Cory Wells, left, Danny Hutton and Chuck Negron, 1972. Photo: Ed Caraeff/Getty Images

The death last week of Cory Wells, the most soulful of the singing dogs in Three Dog Night, inspired this knowing tribute from much-loved tastemaker and activist Gary Stewart, longtime Rhino Records A&R exec and more recently Chief Musical Officer at iTunes.


Three Dog Night are the Rodney Dangerfield of rock & roll. Scratch that, maybe they got even less respect. Often reduced to being known as the guys who gave us “Joy to the World” (aka “Jeremiah was a bullfrog”—a great record, by the way), they were often derided is lightweight pop or—even more limiting—a bubblegum outfit. This from a band (yes they were a seven-piece band, not just three lead singers) that was the first to feature material by Randy Newman, Neil Young, Laura Nyro, Allen Toussaint, John Hiatt and Elton John (a year before Elton would release his first album here), not to mention then cutting-edge/yet to hit FM bands of the time—The Band, Free, Spooky Tooth, Moby Grape, Argent and Traffic.

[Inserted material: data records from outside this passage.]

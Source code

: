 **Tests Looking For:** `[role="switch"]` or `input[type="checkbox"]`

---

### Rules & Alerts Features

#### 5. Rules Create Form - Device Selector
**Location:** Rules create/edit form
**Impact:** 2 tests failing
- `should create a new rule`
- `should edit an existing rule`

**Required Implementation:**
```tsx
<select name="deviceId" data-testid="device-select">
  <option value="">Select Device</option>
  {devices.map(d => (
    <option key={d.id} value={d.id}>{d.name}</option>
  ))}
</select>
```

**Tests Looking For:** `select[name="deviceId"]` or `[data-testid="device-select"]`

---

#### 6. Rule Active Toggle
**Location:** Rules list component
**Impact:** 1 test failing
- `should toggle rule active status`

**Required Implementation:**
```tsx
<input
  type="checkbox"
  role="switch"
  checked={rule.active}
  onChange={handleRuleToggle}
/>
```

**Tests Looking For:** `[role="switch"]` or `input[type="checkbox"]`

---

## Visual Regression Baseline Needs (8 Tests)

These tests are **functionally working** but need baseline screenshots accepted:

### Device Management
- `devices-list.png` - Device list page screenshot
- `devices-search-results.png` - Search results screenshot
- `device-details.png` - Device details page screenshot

Almost all of their work reimagined the originals through a gift for arrangement, production and vocals that made you think they were the originals (which in many ways they were). Can you imagine anybody in the modern day sublimating their egos to cover a spate of low-tier but rising Coachella bands while avoiding rote cover-itis and reinventing those songs in the process?

And they had a brilliant formula—three singers that seemingly didn't belong in a band together bringing out the best in each other. You had Chuck Negron's angelic doo-wop-inspired falsetto, Danny Hutton's mid-’60s traditional (but no less remarkable) pop voice and finally Cory Wells, who provided the edge with his background in R&B and soul-inspired garage.

When they recorded “Try a Little Tenderness” and “A Change Is Going to Come” in 1969, both Otis Redding and Sam Cooke were ignored or otherwise invisible to the white rock and pop audiences—and not the stuff of legend/Hall of Famers they would become. What might seem like the obvious moves of a bar band now was a radical gesture at the time.

I also remember Cory’s graciousness when I was working on a Three Dog Night anthology in the early ’90s and going out of his way to find an early demo of them covering a Young Rascals track and overnighted the tape to me—followed by his kind compliments about the final package. This from the man who was front and center on the stage of the Forum at the first concert I ever went to.

Cory's best-known vocals are for “Mama Told Me Not to Come” and "Eli's Coming,” and rightfully so—they're both sung by Cory with a sense of empathy for the material and evangelism for its originators. But check out his vocals on “Nobody," their first-ever single from 1968. Cory’s intermittent leads seem like the only thing keeping this all-out rave from falling apart.